In some embodiments, in order to reduce the wear of the lock catch shaft, in one embodiment, the width of the oblong hole is preferably slightly larger than the outer diameter of the lock catch shaft.
In some embodiments, based on considerations of installation and manufacturing considerations, in one embodiment, preferably, another end of the lock catch shaft is plug-fitted and fixed with the L-pole lock catch.
In some embodiments, as a preferred embodiment, the circuit breaker is a multi-pole circuit breaker including an L1-pole circuit breaker, an L2-pole circuit breaker and an L3-pole circuit breaker corresponding to three-phase current; the L1- pole circuit breaker, the L2-pole circuit breaker, the L3-pole circuit breaker, the N-pole circuit breaker and the remote opening controller are arranged and cascaded in sequence, and the L-pole lock catch is provided on the L3-pole circuit breaker adjacent to the N-pole circuit breaker. Or, as another preferred embodiment, the L-pole circuit breaker includes only one-pole L-pole circuit breaker.
In some embodiments, the L1-pole circuit breaker includes a first lock catch for realizing its tripping and opening; the L2-pole circuit breaker includes a second lock catch for realizing its tripping and opening; the L3-pole circuit breaker includes a third lock catch for realizing its tripping and opening and being used as the L-pole lock catch; and the first lock catch, the second lock catch and the third lock catch are connected in linkage.
In some embodiments, in order to save more effort, preferably, the L1-pole circuit breaker further includes a first lock catch shaft with one end plugged and fixed on the first lock catch; the L2-pole circuit breaker further includes a second lock catch shaft with one end plugged and fixed on the second lock catch; another end of the first lock catch shaft is plugged into the second lock catch, and anther end of the second lock catch shaft is plugged into the third lock catch, so that when the third lock catch moves, the second lock catch is linked to move first, and then the first lock catch is linked to move by the second lock catch.
In some embodiments, the L3-pole circuit breaker further includes a third lock catch shaft with one end plugged and fixed on the third lock catch, being used as the lock catch shaft; the remote opening controller is a shunt trip, including a shunt push rod for driving opening; the third lock catch shaft passes through the socket on the N-pole lock catch and extends into the shunt trip, and acts under push of the shunt push rod.
In some embodiments, in order to ensure the stability of the plug-fit and fixation, preferably, each the end of the first lock catch shaft, the second lock catch shaft and the third lock catch shaft for plug-fit is knurled.
In some embodiments, in order to realize that the N-pole circuit breaker is closed first and opened post during manual opening and closing, preferably, the N-pole circuit breaker and the L-pole circuit breaker coincides with each other in the arrangement direction of the circuit breaker, and the static contact of the N-pole circuit breaker is arranged more forward than the static contact of the L-pole circuit breaker, such that the spacing between the moving contact and static contact in the N-pole circuit breaker is smaller than the spacing between the moving contact and static contact in the L-pole circuit breaker.
The invention has the following beneficial effects: the invention realizes that the N-pole is opened afterward when the circuit breaker is remotely opened, with a simple structure and good reliability.

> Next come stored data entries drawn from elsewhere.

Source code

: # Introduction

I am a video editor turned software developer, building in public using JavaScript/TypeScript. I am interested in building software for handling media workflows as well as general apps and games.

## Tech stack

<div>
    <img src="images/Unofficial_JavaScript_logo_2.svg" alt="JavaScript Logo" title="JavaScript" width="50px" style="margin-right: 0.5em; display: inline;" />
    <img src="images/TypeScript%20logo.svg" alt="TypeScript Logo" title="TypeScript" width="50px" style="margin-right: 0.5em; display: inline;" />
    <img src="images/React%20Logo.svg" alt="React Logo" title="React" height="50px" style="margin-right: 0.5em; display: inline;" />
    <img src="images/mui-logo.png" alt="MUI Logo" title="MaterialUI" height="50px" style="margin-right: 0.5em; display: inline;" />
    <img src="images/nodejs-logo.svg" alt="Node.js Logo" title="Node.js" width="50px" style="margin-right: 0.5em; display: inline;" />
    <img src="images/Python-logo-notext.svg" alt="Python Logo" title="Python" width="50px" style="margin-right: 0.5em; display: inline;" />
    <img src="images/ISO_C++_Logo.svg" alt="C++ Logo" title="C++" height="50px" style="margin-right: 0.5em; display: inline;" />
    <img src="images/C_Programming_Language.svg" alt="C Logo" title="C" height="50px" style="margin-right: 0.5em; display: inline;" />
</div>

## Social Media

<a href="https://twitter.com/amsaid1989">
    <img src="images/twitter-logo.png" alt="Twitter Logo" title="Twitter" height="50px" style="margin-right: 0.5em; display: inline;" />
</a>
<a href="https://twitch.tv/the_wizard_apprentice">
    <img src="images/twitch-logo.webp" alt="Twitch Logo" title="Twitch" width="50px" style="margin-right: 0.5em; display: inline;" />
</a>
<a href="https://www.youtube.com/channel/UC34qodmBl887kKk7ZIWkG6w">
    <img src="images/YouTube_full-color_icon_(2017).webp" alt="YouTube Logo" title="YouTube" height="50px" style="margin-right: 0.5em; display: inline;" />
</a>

BRIEF DESCRIPTION OF THE DRAWINGS

FIG. 1 is a bottom view of a multi-pole circuit breaker in Embodiment 1;
FIG.2 is the disassembly drawing of the multi-pole circuit breaker in Embodiment 1;
FIG.3 is a front view of a multi-pole circuit breaker in Embodiment 1;
FIG.4 is a sectional view at A-A in FIG.3;
FIG.5 is a schematic diagram of the first lock catch, the second lock catch, the third lock catch, the fourth lock catch, the first lock catch shaft, the second lock catch shaft, the third lock catch shaft and the shunt push rod in Embodiment 1;
FIG.6 is a schematic diagram of a fourth lock catch in Embodiment 1;
FIG.7 is an exploded view of the structure of the third lock catch shaft, the fourth lock catch and the shunt push rod in Embodiment 1;
FIG.8 is a schematic diagram of the electromagnetic drive mechanism of the S-pole shunt trip pushing the shunt push rod in Embodiment 1;
FIG.9 is a schematic diagram of the shunt push rod pushing the third lock catch shaft to move in the oblong hole in Embodiment 1;
FIG. 10 is a schematic diagram of the shunt push rod pushing the third lock catch shaft to abut against the oblong hole in Embodiment 1;
FIG. 11 is a side view of a multi-pole circuit breaker in Embodiment 1;
FIG. 12 is a sectional view at B-B in Figure 11;
FIG. 13 is a schematic diagram of the circuit breaker in Embodiment 2.

DETAILED DESCRIPTION

To further illustrate the various embodiments, the present invention is provided with the accompanying drawings. These drawings are a part of the disclosure of the present invention, which are mainly used to illustrate the embodiments, and may be used in conjunction with the relevant description of the specification to explain the operation principles of the embodiments. With reference to these contents, those ordinary skilled in the art will understand other possible embodiments and benefits of the present invention. Components in the figures are not drawn to scale, and similar component symbols are often used to represent similar components.
The existing circuit breaker with design of N-pole being closed first and opened post is mostly applied in the manual opening and closing process of the circuit breaker, but it is difficult to realize in the application of remote automatic opening. For example, an existing multi-pole circuit breaker with a shunt trip consists of an L-pole circuit breaker, an N-pole circuit breaker and an S-pole shunt trip, which are cascaded in series in sequence. When a shunt signal is received, the shunt trip first acts on a lock catch of the N-pole circuit breaker, to trip and open the N-pole circuit breaker, and the lock catch of the N-pole circuit breaker is linked with the lock catches of other-pole circuit breaker to make the other-pole circuit breaker open, in which the design requirement of the N-pole being post-opened cannot be achieved.
The present invention will now be further described with reference to the accompanying drawings and specific embodiments.

Example 1:

Referring to FIG.1-FIG.2, as a preferred embodiment of the present invention, there is provided a multi-pole circuit breaker, which includes an L1-pole circuit breaker 1, an L2-pole circuit breaker 2, an L3-pole circuit breaker 3, a N-pole circuit breaker 4 and S-pole shunt trip 5 cascaded in series in sequence. L1-pole circuit breaker 1, L2-pole circuit breaker 2 and L3-pole circuit breaker 3 correspond to three-phase power supply respectively. N-pole circuit breaker 4 corresponds to neutral line, and S-pole shunt trip 5 is used to receive shunt signal and drive each pole circuit breaker to shunt trip remotely.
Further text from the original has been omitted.